Bledstein noted that scholars have wondered about the intimate details presented by the text in the stories of David and his family. Who would have known them or dared to write about them? Perhaps only a family member. She suggested that part of Tamar’s healing from the rape might quite literally have included the act of writing. Bledstein sees many clues within the text, especially the texts about women, that point to Tamar as author. She believes Tamar might have felt “compelled to tell and write about her own abuse within the superb narratives by the so-called Yahwist, Elohist and Court Narrator preserved in Scriptures.”
Bledstein finds the stories of David are full of irony and humor and yet written with an omniscient perspective that may have erupted from human grief. Bledstein believes that “Tamar transforms her lamentation to storytelling.”
Bledstein links the mysterious story of Moses and Zipporah on the road back to Pharaoh (Exod 4:24-26) with Tamar. Zipporah, circumcising her son, calls Moses her bridegroom of blood. “We may imagine that the violence done to Tamar is the ‘circumcision’ of her heart which provokes her to write the story of Israel, evoking healing and restitution for wrongs done,” Bledstein said.
BEYOND THE CONFERENCE CENTER ...
By All Means, Get to Know Your Doorman!
Here’s a survival tip for making it through a conference: Get to know your concierge and your doorman. I called my hotel, the Colonnade, two weeks before arriving and asked questions. The front desk connected me with the lead doorman, Norman Maines. Is there a workout room, I asked him. Yes. Is there a pool? Yes, but it’s outside! With three women in a room, can there be a rollaway cot? Sure! Should I take a cab or a shuttle from the airport?
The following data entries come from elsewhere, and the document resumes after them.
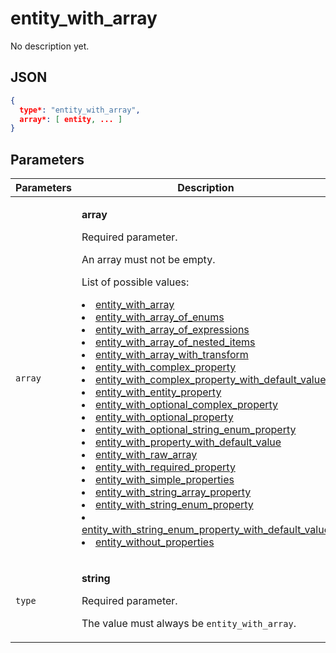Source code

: # entity_with_array
No description yet.

## JSON
```json
{
  type*: "entity_with_array",
  array*: [ entity, ... ]
}
```

## Parameters
| Parameters | Description |
| --- | --- |
| `array` | <p>**array**</p><p>Required parameter.</p><p>An array must not be empty.</p><p>List of possible values:<li>[entity_with_array](entity_with_array.md#entity_with_array)</li><li>[entity_with_array_of_enums](entity_with_array_of_enums.md#entity_with_array_of_enums)</li><li>[entity_with_array_of_expressions](entity_with_array_of_expressions.md#entity_with_array_of_expressions)</li><li>[entity_with_array_of_nested_items](entity_with_array_of_nested_items.md#entity_with_array_of_nested_items)</li><li>[entity_with_array_with_transform](entity_with_array_with_transform.md#entity_with_array_with_transform)</li><li>[entity_with_complex_property](entity_with_complex_property.md#entity_with_complex_property)</li><li>[entity_with_complex_property_with_default_value](entity_with_complex_property_with_default_value.md#entity_with_complex_property_with_default_value)</li><li>[entity_with_entity_property](entity_with_entity_property.md#entity_with_entity_property)</li><li>[entity_with_optional_complex_property](entity_with_optional_complex_property.md#entity_with_optional_complex_property)</li><li>[entity_with_optional_property](entity_with_optional_property.md#entity_with_optional_property)</li><li>[entity_with_optional_string_enum_property](entity_with_optional_string_enum_property.md#entity_with_optional_string_enum_property)</li><li>[entity_with_property_with_default_value](entity_with_property_with_default_value.md#entity_with_property_with_default_value)</li><li>[entity_with_raw_array](entity_with_raw_array.md#entity_with_raw_array)</li><li>[entity_with_required_property](entity_with_required_property.md#entity_with_required_property)</li><li>[entity_with_simple_properties](entity_with_simple_properties.md#entity_with_simple_properties)</li><li>[entity_with_string_array_property](entity_with_string_array_property.md#entity_with_string_array_property)</li><li>[entity_with_string_enum_property](entity_with_string_enum_property.md#entity_with_string_enum_property)</li><li>[entity_with_string_enum_property_with_default_value](entity_with_string_enum_property_with_default_value.md#entity_with_string_enum_property_with_default_value)</li><li>[entity_without_properties](entity_without_properties.md#entity_without_properties)</li></p> |
| `type` | <p>**string**</p><p>Required parameter.</p><p>The value must always be `entity_with_array`.</p> |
Take a shuttle but don’t pay for a roundtrip because too many people wait and wait for a return shuttle and end up racing to the airport in a cab and paying double.
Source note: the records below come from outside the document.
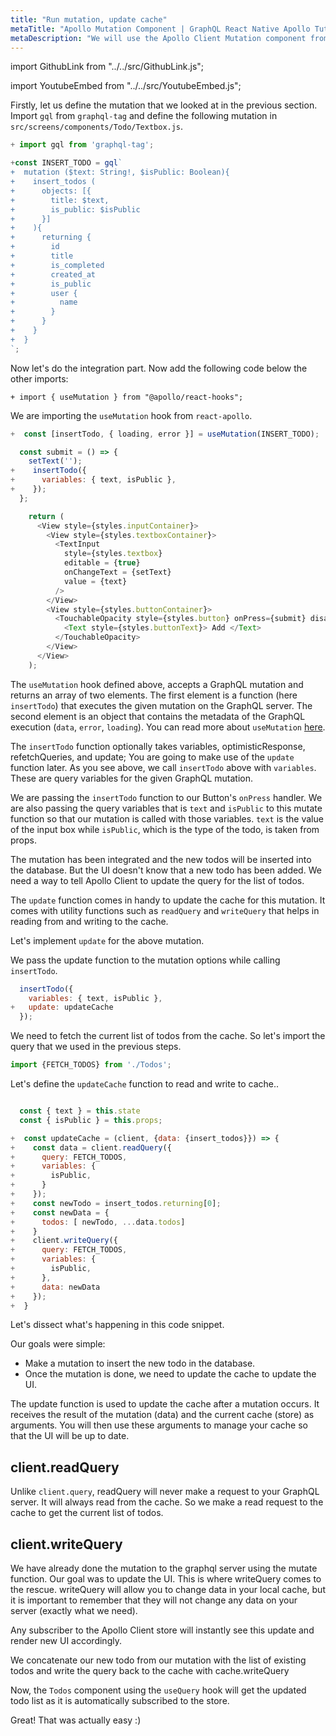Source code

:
 ```yaml
---
title: "Run mutation, update cache"
metaTitle: "Apollo Mutation Component | GraphQL React Native Apollo Tutorial"
metaDescription: "We will use the Apollo Client Mutation component from react-apollo in React Native app as an example to insert new data and update cache locally using readQuery and writeQuery."
---
```


import GithubLink from "../../src/GithubLink.js";

import YoutubeEmbed from "../../src/YoutubeEmbed.js";

<YoutubeEmbed link="https://www.youtube.com/embed/dCm4hIhQB7w" />

Firstly, let us define the mutation that we looked at in the previous section. Import `gql` from `graphql-tag` and define the following mutation in `src/screens/components/Todo/Textbox.js`.

<GithubLink link="https://github.com/hasura/learn-graphql/blob/master/tutorials/mobile/react-native-apollo/app-final/src/screens/components/Todo/Textbox.js" text="Textbox.js"/>

```js
+ import gql from 'graphql-tag';

+const INSERT_TODO = gql`
+  mutation ($text: String!, $isPublic: Boolean){
+    insert_todos (
+      objects: [{
+        title: $text,
+        is_public: $isPublic
+      }]
+    ){
+      returning {
+        id
+        title
+        is_completed
+        created_at
+        is_public
+        user {
+          name
+        }
+      }
+    }
+  }
`;

```

Now let's do the integration part. Now add the following code below the other imports:

```javscript
+ import { useMutation } from "@apollo/react-hooks";
```

We are importing the `useMutation` hook from `react-apollo`.

```js
+  const [insertTodo, { loading, error }] = useMutation(INSERT_TODO);

  const submit = () => {
    setText('');
+    insertTodo({
+      variables: { text, isPublic },
+    });
  };

    return (
      <View style={styles.inputContainer}>
        <View style={styles.textboxContainer}>
          <TextInput
            style={styles.textbox}
            editable = {true}
            onChangeText = {setText}
            value = {text}
          />
        </View>
        <View style={styles.buttonContainer}>
          <TouchableOpacity style={styles.button} onPress={submit} disabled={text === ''}>
            <Text style={styles.buttonText}> Add </Text>
          </TouchableOpacity>
        </View>
      </View>
    );
```

The `useMutation` hook defined above, accepts a GraphQL mutation and returns an array of two elements. The first element is a function (here `insertTodo`) that executes the given mutation on the GraphQL server. The second element is an object that contains the metadata of the GraphQL execution (`data`, `error`, `loading`). You can read more about `useMutation` [here](https://www.apollographql.com/docs/react/data/mutations/).

The `insertTodo` function optionally takes variables, optimisticResponse, refetchQueries, and update; You are going to make use of the `update` function later. As you see above, we call `insertTodo` above with `variables`. These are query variables for the given GraphQL mutation.

We are passing the `insertTodo` function to our Button's `onPress` handler. We are also passing the query variables that is `text` and `isPublic` to this mutate function so that our mutation is called with those variables. `text` is the value of the input box while `isPublic`, which is the type of the todo, is taken from props.

The mutation has been integrated and the new todos will be inserted into the database. But the UI doesn't know that a new todo has been added. We need a way to tell Apollo Client to update the query for the list of todos.

The `update` function comes in handy to update the cache for this mutation. It comes with utility functions such as `readQuery` and `writeQuery` that helps in reading from and writing to the cache.

Let's implement `update` for the above mutation.

We pass the update function to the mutation options while calling `insertTodo`.

```javascript
  insertTodo({
    variables: { text, isPublic },
+   update: updateCache
  });
```

We need to fetch the current list of todos from the cache. So let's import the query that we used in the previous steps.

```javascript
import {FETCH_TODOS} from './Todos';
```

Let's define the `updateCache` function to read and write to cache..

```javascript

  const { text } = this.state
  const { isPublic } = this.props;

+  const updateCache = (client, {data: {insert_todos}}) => {
+    const data = client.readQuery({
+      query: FETCH_TODOS,
+      variables: {
+        isPublic,
+      }
+    });
+    const newTodo = insert_todos.returning[0];
+    const newData = {
+      todos: [ newTodo, ...data.todos]
+    }
+    client.writeQuery({
+      query: FETCH_TODOS,
+      variables: {
+        isPublic,
+      },
+      data: newData
+    });
+  }

```

Let's dissect what's happening in this code snippet.

Our goals were simple:

- Make a mutation to insert the new todo in the database.
- Once the mutation is done, we need to update the cache to update the UI.

The update function is used to update the cache after a mutation occurs.
It receives the result of the mutation (data) and the current cache (store) as arguments. You will then use these arguments to manage your cache so that the UI will be up to date.

client.readQuery
---------------

Unlike `client.query`, readQuery will never make a request to your GraphQL server. It will always read from the cache. So we make a read request to the cache to get the current list of todos.

client.writeQuery
----------------

We have already done the mutation to the graphql server using the mutate function. Our goal was to update the UI. This is where writeQuery comes to the rescue. writeQuery will allow you to change data in your local cache, but it is important to remember that they will not change any data on your server (exactly what we need).

  Any subscriber to the Apollo Client store will instantly see this update and render new UI accordingly.

We concatenate our new todo from our mutation with the list of existing todos and write the query back to the cache with cache.writeQuery

Now, the `Todos` component using the  `useQuery` hook will get the updated todo list as it is automatically subscribed to the store.

Great! That was actually easy :)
When I arrived at the Colonnade, I looked for Norman, as he likes to be called, reminded him of our conversation, and thanked him personally. He turned out to be friendly, helpful and a wealth of information. He’s a man who unabashedly says he loves people. Norman obviously enjoys his job. Over and over in all our conversations he kept saying, “I love to serve!” And his enthusiasm and expertise have been recognized over and over again with awards. For instance he won the Governor’s Award for Hospitality and Service in 2005.
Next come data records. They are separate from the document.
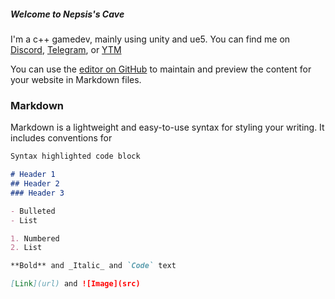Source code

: ##### Welcome to Nepsis's Cave

I'm a c++ gamedev, mainly using unity and ue5. You can find me on [Discord](Nepsis#2797), [Telegram](https://t.me/NepsisT), or [YTM](https://music.youtube.com/channel/UCje5WXZ9fe0T1EK6imS3fYw?feature=share)

You can use the [editor on GitHub](https://github.com/Nepsis7/Nepsis7.github.io/edit/main/index.md) to maintain and preview the content for your website in Markdown files.

### Markdown

Markdown is a lightweight and easy-to-use syntax for styling your writing. It includes conventions for

```markdown
Syntax highlighted code block

# Header 1
## Header 2
### Header 3

- Bulleted
- List

1. Numbered
2. List

**Bold** and _Italic_ and `Code` text

[Link](url) and ![Image](src)
```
He’ll tell you the best place to eat nearby on a medium-priced budget (Atlantic Fish on Boylston Street) and how to see Boston slowly (go on the two-mile walking tour called the Freedom Trail and be sure to take a detour to the USS Constitution). “Must sees” are Fenway Park (accessible via the trolley), Faneuil Hall and Marketplace (for a true Boston experience). A “must do” for ages that range from toddlers to age 80 is the Boston Duck Tour. The vehicle is a bus that becomes a boat. You’ll crash and splash into the water and see Boston via an amphibious vehicle complete with its own conDUCKtor.
No question is too trivial or personal for Norman. Guests dressing for an important meeting often check their shirt color with him before leaving. “They like the opinion of someone in a uniform,” he explained.
Well, what does he like best about Boston? “It’s very diverse. That’s its charm,” smiles the Colonnade’s award-winning lead doorman, Norman.